Auch die Prozesse des Gemahls nimmt sie wieder auf. Die langjährigen Verfahren um ererbte Lehnsgüter wie Burgau bei Düren und Bisperode in Niedersachsen belegen, dass sie die Ansprüche der Wolff Metternich zur Gracht gegenüber anderen Zweigen der Familie durchsetzt. Neue Konflikte kommen hinzu. In Burgau ist das Privileg auf Jagd und Fischerei zu verteidigen; die Bewirtschaftung einer Wassermühle und die Bewehrung der Rur stoßen auf Widerstand bei den Nachbarn. Gestützt auf ihren Schwiegersohn - er "hatt gutt gefunden was ich gethan" (156) - sowie auf die ihr vom Gemahl zugewiesenen Beamten und Advokaten, verfolgt Eleonora die Sicherung von Familienbesitz und Hoheitsrechten konsequent und geschickt, mit Weitblick, langem Atem und Vergleichen.
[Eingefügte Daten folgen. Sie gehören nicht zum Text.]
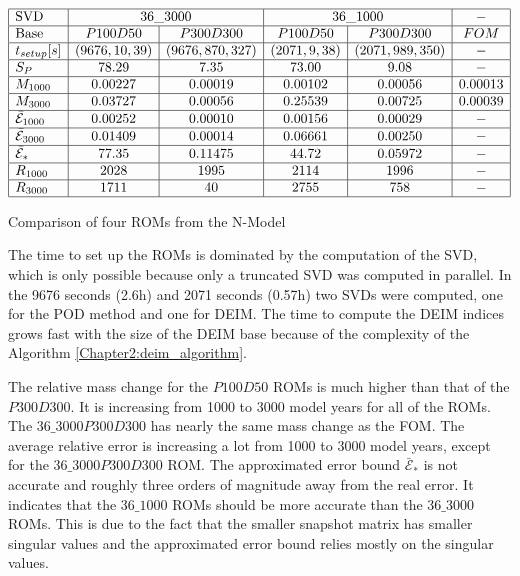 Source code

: \begin{table}[H]
\begin{center} 


$\begin{array}{|l|c|c|c|c|c|}
\hline
\text{SVD} & \multicolumn{2}{c|}{36\_3000} & \multicolumn{2}{c|}{36\_1000} & - \\
\hline
\text{Base}  & P100D50 & P300D300  & P100D50 & P300D300  & FOM\\
\hline t_{setup} [s]  & (9676,10,39) & (9676,870,327) & (2071,9,38) & (2071,989,350) & -\\

\hline S_P  & 78.29 & 7.35  & 73.00 & 9.08 & -\\

\hline M_{1000}  & 0.00227 & 0.00019  & 0.00102 & 0.00056 & 0.00013\\

\hline M_{3000}  & 0.03727 & 0.00056  & 0.25539 & 0.00725 & 0.00039\\

\hline \bar{\mathcal{E}}_{1000}  & 0.00252 & 0.00010  & 0.00156 & 0.00029 & -\\

\hline \bar{\mathcal{E}}_{3000}  & 0.01409 & 0.00014  & 0.06661 & 0.00250 & -\\

\hline \bar{\mathcal{E}}_{*}  & 77.35 & 0.11475  & 44.72 & 0.05972 & -\\

\hline R_{1000}  & 2028 & 1995  & 2114 & 1996 & -\\

\hline R_{3000}  & 1711 & 40  & 2755 & 758 & -\\
\hline
\end{array}$
\end{center}
\caption{Comparison of four ROMs from the N-Model}
 \label{Chapter4:table}
\end{table}
The time to set up the ROMs is dominated by the computation of the SVD, which is only possible because only a truncated SVD was computed in parallel.
In the 9676 seconds (2.6h)  and 2071 seconds (0.57h) two SVDs were computed, one for the POD method and one for DEIM. The time
to compute the DEIM indices grows fast with the size of the DEIM base because of the complexity of the Algorithm \ref{Chapter2:deim_algorithm}.

The relative mass change for the $P100D50$ ROMs is much higher than that of the $P300D300$. 
It is increasing from 1000 to 3000 model years for all of the ROMs.
The $36\_3000P300D300$ has nearly the same mass change as the FOM. 
The average relative error is increasing a lot from 1000 to 3000 model years, except for the $36\_3000P300D300$ ROM. The approximated error bound $\bar{\mathcal{E}}_{*}$ is not accurate and roughly three orders of magnitude away from the 
real error. It indicates that the $36\_1000$ ROMs should be more accurate than the $36\_3000$ ROMs. This is due to the fact that the smaller snapshot matrix has smaller singular values and the approximated error bound relies mostly 
on the singular values.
Dass sich Erfolge und Misserfolge in den Schreibkalendereinträgen der Freifrau spiegeln, zeigt bereits, dass sie das Medium - durchweg handelsübliche Kanzleikalender in Oktavformat ohne Praktik (27) - in erster Linie 'geschäftlich' nutzt, als "reine Arbeitsmaterialien, in Abgrenzung zur persönlich gefärbten Korrespondenz" (121). Nachrichten zur Herrschaftsverwaltung und zum Studium und der sich als immer kostspieliger erweisenden Kavaliersreise des Stammhalters finden sich ebenso wie - in geringerem Umfang - Angaben zu Treffen mit den Kurfürsten und Angehörigen der Familie.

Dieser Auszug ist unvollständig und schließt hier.